◆ **About this exercise**: Check each line of the listing, and copy it if it contains the word "within".

= Beginning of Section =

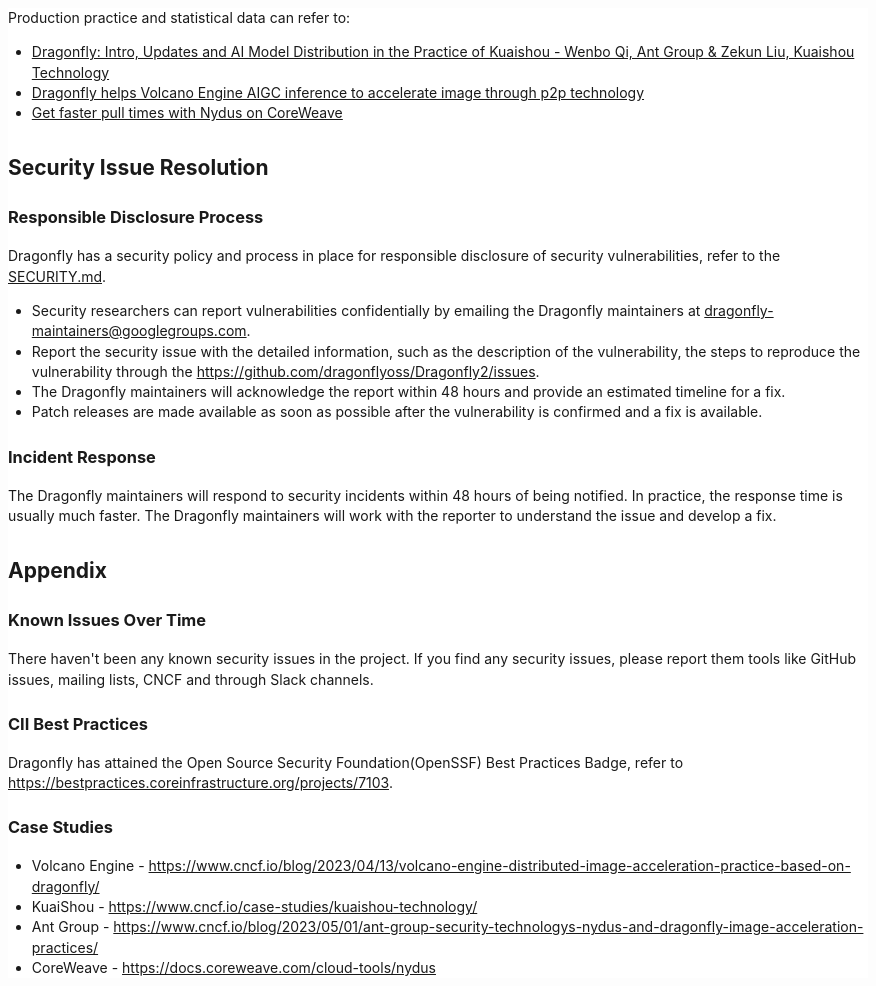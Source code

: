 Production practice and statistical data can refer to:

- [Dragonfly: Intro, Updates and AI Model Distribution in the Practice of Kuaishou - Wenbo Qi, Ant Group & Zekun Liu, Kuaishou Technology](https://sched.co/1PTJb)
- [Dragonfly helps Volcano Engine AIGC inference to accelerate image through p2p technology](https://mp.weixin.qq.com/s/kY6DxRFspAgOO23Na4dvTQ)
- [Get faster pull times with Nydus on CoreWeave](https://docs.coreweave.com/cloud-tools/nydus)

## Security Issue Resolution

### Responsible Disclosure Process

Dragonfly has a security policy and process in place for responsible disclosure of security vulnerabilities, refer to the
[SECURITY.md](https://github.com/dragonflyoss/Dragonfly2/blob/main/SECURITY.md).

- Security researchers can report vulnerabilities confidentially by emailing the Dragonfly maintainers at <dragonfly-maintainers@googlegroups.com>.
- Report the security issue with the detailed information, such as the description of the vulnerability,
  the steps to reproduce the vulnerability through the <https://github.com/dragonflyoss/Dragonfly2/issues>.
- The Dragonfly maintainers will acknowledge the report within 48 hours and provide an estimated timeline for a fix.
- Patch releases are made available as soon as possible after the vulnerability is confirmed and a fix is available.

### Incident Response

The Dragonfly maintainers will respond to security incidents within 48 hours of being notified. In practice,
the response time is usually much faster. The Dragonfly maintainers will work with the reporter to understand
the issue and develop a fix.

## Appendix

### Known Issues Over Time

There haven't been any known security issues in the project. If you find any security issues,
please report them tools like GitHub issues, mailing lists, CNCF and through Slack channels.

### CII Best Practices

Dragonfly has attained the Open Source Security Foundation(OpenSSF) Best Practices Badge,
refer to <https://bestpractices.coreinfrastructure.org/projects/7103>.

### Case Studies

- Volcano Engine - <https://www.cncf.io/blog/2023/04/13/volcano-engine-distributed-image-acceleration-practice-based-on-dragonfly/>
- KuaiShou - <https://www.cncf.io/case-studies/kuaishou-technology/>
- Ant Group - <https://www.cncf.io/blog/2023/05/01/ant-group-security-technologys-nydus-and-dragonfly-image-acceleration-practices/>
- CoreWeave - <https://docs.coreweave.com/cloud-tools/nydus>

= End of Section =

◆ **Task output**:
- The Dragonfly maintainers will acknowledge the report within 48 hours and provide an estimated timeline for a fix.
The Dragonfly maintainers will respond to security incidents within 48 hours of being notified. In practice,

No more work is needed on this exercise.